Exercise objective
Find every line of the listing below where "pattern" appears, and copy it.

★ ★ ★ ★ ★ ★ ★

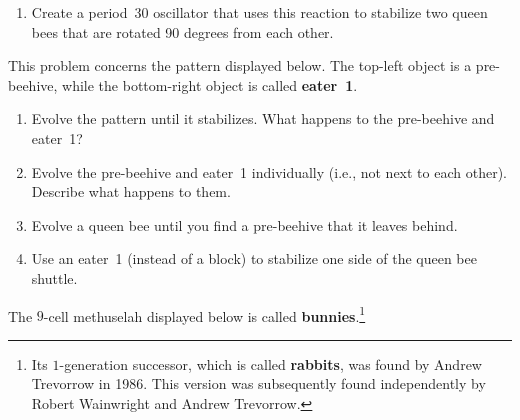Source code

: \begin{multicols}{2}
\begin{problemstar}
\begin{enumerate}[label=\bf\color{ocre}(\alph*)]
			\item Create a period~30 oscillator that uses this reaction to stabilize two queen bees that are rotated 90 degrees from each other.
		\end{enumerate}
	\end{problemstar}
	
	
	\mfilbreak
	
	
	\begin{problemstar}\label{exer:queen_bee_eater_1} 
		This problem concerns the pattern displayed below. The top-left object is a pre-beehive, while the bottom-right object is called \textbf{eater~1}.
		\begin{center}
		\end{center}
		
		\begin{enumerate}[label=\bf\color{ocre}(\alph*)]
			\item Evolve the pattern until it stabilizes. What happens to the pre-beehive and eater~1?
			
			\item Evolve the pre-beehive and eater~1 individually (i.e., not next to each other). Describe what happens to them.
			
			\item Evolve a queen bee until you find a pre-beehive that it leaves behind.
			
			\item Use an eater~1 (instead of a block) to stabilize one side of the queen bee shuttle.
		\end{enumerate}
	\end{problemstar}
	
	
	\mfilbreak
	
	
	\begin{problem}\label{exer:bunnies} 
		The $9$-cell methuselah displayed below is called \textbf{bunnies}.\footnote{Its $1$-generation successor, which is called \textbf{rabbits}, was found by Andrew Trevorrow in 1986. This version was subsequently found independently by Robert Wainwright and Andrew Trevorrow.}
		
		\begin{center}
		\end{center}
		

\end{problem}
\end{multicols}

★ ★ ★ ★ ★ ★ ★

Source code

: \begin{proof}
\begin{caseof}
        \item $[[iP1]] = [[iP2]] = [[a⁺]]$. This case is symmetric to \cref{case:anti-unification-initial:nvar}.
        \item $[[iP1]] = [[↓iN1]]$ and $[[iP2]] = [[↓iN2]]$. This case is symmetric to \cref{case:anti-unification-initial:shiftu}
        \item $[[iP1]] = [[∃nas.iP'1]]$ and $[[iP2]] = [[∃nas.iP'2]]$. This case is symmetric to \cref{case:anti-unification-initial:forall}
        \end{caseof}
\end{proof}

★ ★ ★ ★ ★ ★ ★

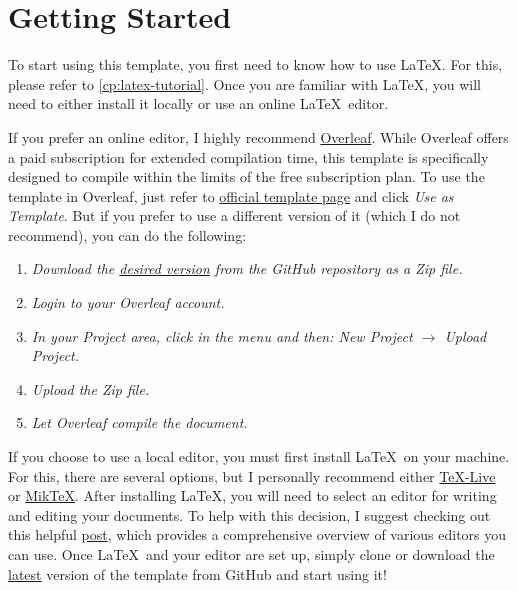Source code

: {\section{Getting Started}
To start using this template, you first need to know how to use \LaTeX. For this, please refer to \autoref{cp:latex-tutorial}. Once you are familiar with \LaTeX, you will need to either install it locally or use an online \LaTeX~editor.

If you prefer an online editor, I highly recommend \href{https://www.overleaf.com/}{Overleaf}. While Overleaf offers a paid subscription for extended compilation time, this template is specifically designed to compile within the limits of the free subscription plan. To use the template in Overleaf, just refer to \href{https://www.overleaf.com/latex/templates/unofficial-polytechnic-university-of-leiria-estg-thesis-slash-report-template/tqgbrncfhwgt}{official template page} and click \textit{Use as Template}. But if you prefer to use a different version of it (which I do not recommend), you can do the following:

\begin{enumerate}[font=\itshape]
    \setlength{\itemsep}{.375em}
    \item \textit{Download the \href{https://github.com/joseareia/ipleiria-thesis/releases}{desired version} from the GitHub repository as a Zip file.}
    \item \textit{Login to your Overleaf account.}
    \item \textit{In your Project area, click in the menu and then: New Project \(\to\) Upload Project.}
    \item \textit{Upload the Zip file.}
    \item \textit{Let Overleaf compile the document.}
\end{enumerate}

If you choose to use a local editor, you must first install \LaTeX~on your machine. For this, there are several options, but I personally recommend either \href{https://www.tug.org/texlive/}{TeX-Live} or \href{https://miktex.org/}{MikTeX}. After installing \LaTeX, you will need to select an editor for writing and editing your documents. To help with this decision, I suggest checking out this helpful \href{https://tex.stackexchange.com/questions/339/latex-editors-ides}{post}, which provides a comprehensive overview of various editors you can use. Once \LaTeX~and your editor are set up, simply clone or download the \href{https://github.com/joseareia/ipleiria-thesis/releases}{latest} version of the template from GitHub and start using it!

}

★ ★ ★ ★ ★ ★ ★

Result for this exercise
		This problem concerns the pattern displayed below. The top-left object is a pre-beehive, while the bottom-right object is called \textbf{eater~1}.
			\item Evolve the pattern until it stabilizes. What happens to the pre-beehive and eater~1?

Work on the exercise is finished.